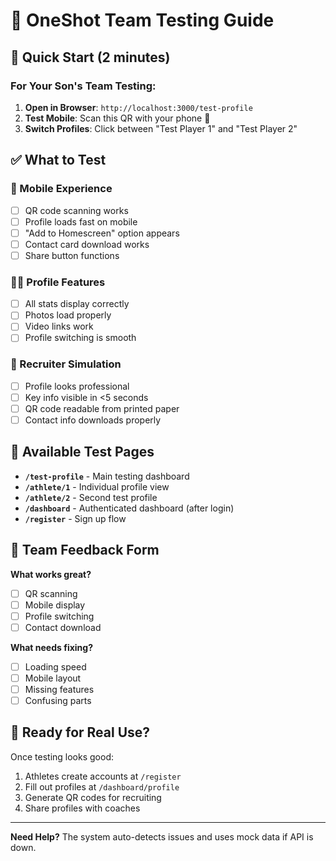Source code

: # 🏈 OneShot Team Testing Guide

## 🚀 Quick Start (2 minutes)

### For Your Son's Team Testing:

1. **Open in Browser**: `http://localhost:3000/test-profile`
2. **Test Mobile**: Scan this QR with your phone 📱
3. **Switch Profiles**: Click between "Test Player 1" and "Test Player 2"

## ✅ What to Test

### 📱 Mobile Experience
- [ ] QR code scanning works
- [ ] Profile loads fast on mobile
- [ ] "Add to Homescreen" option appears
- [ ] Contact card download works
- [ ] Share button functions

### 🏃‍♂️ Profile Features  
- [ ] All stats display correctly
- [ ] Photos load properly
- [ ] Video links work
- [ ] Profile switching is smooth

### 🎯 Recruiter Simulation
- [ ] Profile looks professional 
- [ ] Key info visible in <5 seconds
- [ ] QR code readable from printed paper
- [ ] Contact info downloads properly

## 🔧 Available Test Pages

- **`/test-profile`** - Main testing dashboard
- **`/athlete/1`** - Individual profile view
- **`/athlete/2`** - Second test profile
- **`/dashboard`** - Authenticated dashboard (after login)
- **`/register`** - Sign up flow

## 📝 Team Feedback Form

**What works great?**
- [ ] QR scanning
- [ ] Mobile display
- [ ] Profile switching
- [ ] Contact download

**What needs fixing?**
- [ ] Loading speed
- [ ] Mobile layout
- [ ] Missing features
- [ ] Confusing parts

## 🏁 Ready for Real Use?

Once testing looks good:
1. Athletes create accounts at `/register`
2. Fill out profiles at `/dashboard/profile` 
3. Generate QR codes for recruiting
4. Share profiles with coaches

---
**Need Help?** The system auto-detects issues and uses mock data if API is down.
● ● ● ●
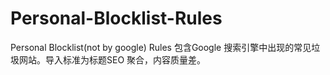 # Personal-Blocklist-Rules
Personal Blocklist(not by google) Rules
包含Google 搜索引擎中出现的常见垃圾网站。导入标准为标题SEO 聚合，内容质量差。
● ● ● ●
What you are asked to do.
In the listing above, find the line containing "Source code" and the line containing "- [ ] Profile loads fast on mobile", then write out both of them and every line between, exactly, with no pictures.

Task solution.
Source code

: # 🏈 OneShot Team Testing Guide

## 🚀 Quick Start (2 minutes)

### For Your Son's Team Testing:

1. **Open in Browser**: `http://localhost:3000/test-profile`
2. **Test Mobile**: Scan this QR with your phone 📱
3. **Switch Profiles**: Click between "Test Player 1" and "Test Player 2"

## ✅ What to Test

### 📱 Mobile Experience
- [ ] QR code scanning works
- [ ] Profile loads fast on mobile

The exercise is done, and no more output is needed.